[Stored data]
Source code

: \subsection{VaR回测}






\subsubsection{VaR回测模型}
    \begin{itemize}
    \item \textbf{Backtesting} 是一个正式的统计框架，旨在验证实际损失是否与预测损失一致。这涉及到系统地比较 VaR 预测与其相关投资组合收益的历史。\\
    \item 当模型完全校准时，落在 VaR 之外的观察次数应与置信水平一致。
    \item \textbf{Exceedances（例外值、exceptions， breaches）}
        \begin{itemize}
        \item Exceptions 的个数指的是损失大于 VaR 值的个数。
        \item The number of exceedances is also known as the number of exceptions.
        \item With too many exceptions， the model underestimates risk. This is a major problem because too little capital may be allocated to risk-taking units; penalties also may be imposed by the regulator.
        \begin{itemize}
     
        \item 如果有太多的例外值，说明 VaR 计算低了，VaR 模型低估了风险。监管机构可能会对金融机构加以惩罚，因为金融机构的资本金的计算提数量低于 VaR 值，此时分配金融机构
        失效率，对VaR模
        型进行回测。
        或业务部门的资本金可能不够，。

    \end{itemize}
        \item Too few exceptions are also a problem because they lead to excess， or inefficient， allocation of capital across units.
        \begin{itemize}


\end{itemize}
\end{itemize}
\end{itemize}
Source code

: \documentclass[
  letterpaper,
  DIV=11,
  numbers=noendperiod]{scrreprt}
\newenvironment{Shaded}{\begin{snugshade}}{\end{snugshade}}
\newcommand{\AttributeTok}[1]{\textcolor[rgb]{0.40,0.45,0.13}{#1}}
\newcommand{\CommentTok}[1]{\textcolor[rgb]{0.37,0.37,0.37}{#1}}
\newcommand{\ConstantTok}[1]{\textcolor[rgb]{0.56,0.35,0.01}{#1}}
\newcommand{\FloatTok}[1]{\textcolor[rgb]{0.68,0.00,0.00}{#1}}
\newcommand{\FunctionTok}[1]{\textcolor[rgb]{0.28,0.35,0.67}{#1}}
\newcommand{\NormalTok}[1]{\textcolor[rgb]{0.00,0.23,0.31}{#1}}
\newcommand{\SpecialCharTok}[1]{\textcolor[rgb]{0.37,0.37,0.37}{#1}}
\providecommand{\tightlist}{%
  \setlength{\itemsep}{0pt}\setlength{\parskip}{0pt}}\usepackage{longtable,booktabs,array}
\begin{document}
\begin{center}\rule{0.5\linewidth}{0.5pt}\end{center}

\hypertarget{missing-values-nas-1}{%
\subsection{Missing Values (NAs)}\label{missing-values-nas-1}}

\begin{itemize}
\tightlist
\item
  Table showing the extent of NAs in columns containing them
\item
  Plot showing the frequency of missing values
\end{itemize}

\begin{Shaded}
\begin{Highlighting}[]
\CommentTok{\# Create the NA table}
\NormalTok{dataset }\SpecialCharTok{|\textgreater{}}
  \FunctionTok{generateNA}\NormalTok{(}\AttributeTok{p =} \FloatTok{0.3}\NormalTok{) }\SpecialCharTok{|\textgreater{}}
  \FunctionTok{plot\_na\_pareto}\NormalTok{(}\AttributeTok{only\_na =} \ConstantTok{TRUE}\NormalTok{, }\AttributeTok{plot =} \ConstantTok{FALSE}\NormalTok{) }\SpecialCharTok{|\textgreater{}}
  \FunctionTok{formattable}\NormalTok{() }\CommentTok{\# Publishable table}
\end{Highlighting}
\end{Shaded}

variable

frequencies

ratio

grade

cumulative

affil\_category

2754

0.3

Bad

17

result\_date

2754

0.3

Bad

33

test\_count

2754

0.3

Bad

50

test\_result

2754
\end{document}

...

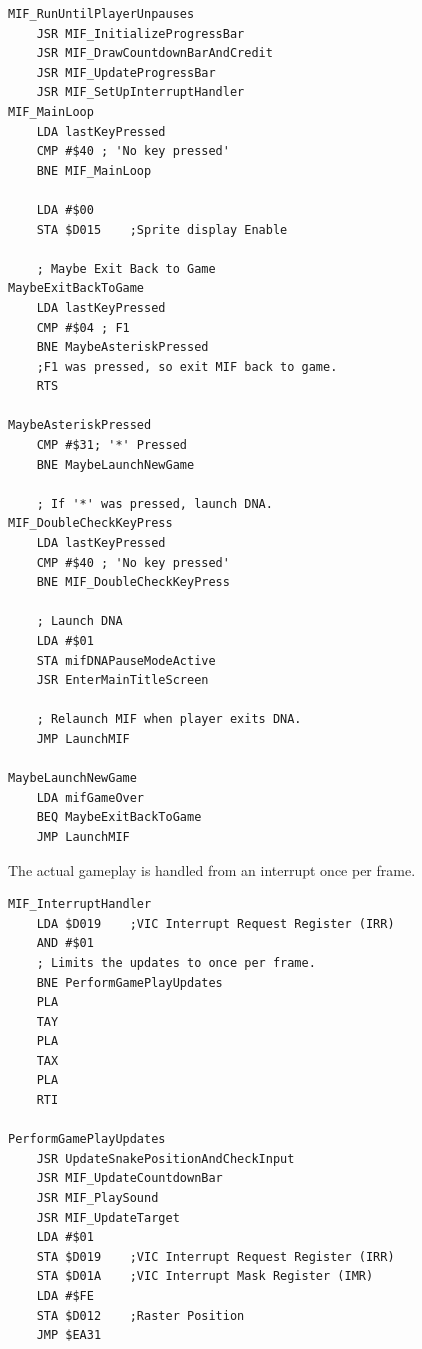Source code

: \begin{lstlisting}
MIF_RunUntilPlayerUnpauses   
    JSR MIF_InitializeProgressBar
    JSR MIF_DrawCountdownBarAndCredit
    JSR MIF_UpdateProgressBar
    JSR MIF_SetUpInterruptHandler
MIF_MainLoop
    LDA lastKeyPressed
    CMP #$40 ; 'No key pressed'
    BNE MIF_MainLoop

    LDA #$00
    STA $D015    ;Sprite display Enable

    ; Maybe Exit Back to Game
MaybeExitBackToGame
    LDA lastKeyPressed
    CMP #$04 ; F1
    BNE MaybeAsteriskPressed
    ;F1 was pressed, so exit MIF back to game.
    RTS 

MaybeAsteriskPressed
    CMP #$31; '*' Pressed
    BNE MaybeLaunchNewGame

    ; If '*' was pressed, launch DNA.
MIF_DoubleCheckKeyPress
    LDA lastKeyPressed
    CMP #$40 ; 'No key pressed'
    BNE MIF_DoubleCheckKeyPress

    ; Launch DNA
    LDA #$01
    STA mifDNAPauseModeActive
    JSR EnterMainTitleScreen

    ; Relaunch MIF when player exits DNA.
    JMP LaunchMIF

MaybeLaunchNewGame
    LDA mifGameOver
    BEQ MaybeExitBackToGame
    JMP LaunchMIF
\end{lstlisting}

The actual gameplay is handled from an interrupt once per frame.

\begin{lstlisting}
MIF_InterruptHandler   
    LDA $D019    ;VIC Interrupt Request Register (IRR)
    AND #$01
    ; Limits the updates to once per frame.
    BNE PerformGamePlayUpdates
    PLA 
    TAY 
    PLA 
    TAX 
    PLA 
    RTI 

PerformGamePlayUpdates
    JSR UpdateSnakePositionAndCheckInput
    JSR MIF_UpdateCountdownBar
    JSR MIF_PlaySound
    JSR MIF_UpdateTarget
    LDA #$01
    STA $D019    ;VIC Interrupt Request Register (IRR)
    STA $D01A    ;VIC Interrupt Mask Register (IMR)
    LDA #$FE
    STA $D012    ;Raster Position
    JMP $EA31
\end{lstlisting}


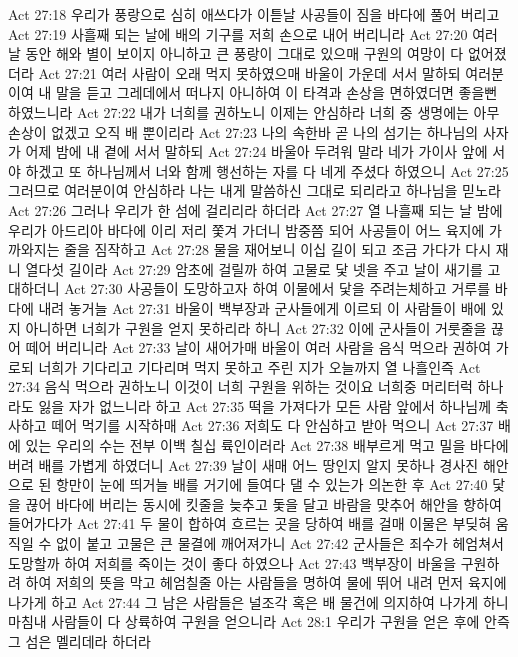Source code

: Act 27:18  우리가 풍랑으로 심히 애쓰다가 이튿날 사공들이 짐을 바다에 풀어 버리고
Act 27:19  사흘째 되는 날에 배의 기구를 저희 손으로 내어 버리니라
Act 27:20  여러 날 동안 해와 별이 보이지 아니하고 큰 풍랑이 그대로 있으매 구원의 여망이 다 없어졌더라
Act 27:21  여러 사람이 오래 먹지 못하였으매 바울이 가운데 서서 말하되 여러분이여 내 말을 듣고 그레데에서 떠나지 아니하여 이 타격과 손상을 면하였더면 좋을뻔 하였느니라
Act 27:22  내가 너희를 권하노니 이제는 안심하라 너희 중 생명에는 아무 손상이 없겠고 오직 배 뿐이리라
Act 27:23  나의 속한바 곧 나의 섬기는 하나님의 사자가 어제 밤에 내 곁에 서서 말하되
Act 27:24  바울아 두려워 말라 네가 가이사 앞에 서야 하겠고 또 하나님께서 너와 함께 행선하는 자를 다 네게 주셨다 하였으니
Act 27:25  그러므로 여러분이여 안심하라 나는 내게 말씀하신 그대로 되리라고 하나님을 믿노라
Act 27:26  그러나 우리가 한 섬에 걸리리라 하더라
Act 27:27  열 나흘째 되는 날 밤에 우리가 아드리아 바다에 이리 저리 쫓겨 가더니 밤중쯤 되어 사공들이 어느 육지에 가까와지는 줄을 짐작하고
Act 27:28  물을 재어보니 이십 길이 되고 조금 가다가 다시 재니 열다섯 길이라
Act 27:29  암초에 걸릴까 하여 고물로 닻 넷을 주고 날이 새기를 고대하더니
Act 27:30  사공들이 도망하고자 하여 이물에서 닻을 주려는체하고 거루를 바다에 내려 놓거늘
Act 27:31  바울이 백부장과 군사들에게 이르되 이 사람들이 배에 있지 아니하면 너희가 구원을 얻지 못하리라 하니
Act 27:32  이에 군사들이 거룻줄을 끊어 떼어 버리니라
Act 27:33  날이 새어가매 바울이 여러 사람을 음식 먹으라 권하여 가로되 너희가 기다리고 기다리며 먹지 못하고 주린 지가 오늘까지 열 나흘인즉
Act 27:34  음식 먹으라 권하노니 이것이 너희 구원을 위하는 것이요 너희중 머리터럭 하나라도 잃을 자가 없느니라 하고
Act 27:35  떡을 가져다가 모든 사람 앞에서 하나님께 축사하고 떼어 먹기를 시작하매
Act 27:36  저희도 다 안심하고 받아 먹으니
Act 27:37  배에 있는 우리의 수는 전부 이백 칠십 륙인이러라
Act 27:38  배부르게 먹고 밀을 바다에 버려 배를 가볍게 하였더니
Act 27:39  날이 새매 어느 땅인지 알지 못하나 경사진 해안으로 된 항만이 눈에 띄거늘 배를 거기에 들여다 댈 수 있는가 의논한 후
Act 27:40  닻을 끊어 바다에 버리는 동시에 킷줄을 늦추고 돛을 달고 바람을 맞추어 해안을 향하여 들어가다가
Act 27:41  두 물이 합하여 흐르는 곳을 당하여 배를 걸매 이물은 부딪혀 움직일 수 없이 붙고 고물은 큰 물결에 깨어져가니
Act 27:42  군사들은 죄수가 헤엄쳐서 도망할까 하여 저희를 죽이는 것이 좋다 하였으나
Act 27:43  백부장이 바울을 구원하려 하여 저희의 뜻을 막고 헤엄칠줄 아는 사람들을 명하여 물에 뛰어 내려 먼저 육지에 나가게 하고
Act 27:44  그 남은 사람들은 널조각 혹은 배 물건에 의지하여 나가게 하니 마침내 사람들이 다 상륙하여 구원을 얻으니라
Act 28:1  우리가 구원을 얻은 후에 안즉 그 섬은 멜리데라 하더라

### The problem
Please make an exact copy of the lines above from the line with "안심하고 받아 먹으니" through the line with "섬은 멜리데라 하더라", both ends included.

### Exercise output
Act 27:36  저희도 다 안심하고 받아 먹으니
Act 27:37  배에 있는 우리의 수는 전부 이백 칠십 륙인이러라
Act 27:38  배부르게 먹고 밀을 바다에 버려 배를 가볍게 하였더니
Act 27:39  날이 새매 어느 땅인지 알지 못하나 경사진 해안으로 된 항만이 눈에 띄거늘 배를 거기에 들여다 댈 수 있는가 의논한 후
Act 27:40  닻을 끊어 바다에 버리는 동시에 킷줄을 늦추고 돛을 달고 바람을 맞추어 해안을 향하여 들어가다가
Act 27:41  두 물이 합하여 흐르는 곳을 당하여 배를 걸매 이물은 부딪혀 움직일 수 없이 붙고 고물은 큰 물결에 깨어져가니
Act 27:42  군사들은 죄수가 헤엄쳐서 도망할까 하여 저희를 죽이는 것이 좋다 하였으나
Act 27:43  백부장이 바울을 구원하려 하여 저희의 뜻을 막고 헤엄칠줄 아는 사람들을 명하여 물에 뛰어 내려 먼저 육지에 나가게 하고
Act 27:44  그 남은 사람들은 널조각 혹은 배 물건에 의지하여 나가게 하니 마침내 사람들이 다 상륙하여 구원을 얻으니라
Act 28:1  우리가 구원을 얻은 후에 안즉 그 섬은 멜리데라 하더라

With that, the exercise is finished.